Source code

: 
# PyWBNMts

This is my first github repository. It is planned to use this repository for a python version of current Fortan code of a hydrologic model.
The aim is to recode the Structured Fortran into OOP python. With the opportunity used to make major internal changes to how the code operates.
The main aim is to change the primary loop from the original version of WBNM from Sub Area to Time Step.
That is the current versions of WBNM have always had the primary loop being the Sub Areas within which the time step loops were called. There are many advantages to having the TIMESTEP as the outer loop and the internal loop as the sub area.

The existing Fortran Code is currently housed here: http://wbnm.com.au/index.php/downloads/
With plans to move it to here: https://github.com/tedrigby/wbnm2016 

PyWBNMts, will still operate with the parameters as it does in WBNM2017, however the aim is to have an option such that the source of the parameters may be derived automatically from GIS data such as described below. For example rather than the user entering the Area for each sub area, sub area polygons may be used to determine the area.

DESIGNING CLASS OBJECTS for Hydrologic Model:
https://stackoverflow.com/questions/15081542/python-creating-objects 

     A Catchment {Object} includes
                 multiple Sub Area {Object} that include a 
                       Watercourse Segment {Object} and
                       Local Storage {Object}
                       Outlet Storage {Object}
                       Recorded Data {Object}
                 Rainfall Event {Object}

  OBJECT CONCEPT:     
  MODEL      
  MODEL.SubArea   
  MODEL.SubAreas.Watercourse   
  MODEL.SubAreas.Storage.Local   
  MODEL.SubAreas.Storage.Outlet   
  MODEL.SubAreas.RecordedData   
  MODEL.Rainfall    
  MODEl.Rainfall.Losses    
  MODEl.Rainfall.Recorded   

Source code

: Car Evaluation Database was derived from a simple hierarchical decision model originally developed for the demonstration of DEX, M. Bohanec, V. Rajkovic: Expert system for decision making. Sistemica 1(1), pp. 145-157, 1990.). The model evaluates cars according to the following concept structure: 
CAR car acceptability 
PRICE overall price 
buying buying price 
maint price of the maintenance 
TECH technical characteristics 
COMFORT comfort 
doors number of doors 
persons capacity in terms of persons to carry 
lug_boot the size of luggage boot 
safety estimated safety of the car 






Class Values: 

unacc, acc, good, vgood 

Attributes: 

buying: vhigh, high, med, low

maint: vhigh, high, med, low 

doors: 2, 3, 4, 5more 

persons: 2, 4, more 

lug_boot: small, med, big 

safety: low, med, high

◆ ◆ ◆ ◆ ◆ ◆ ◆

_Action item_. Across the whole listing above, report each line that includes "safety".

_Answer section_.
safety estimated safety of the car 
safety: low, med, high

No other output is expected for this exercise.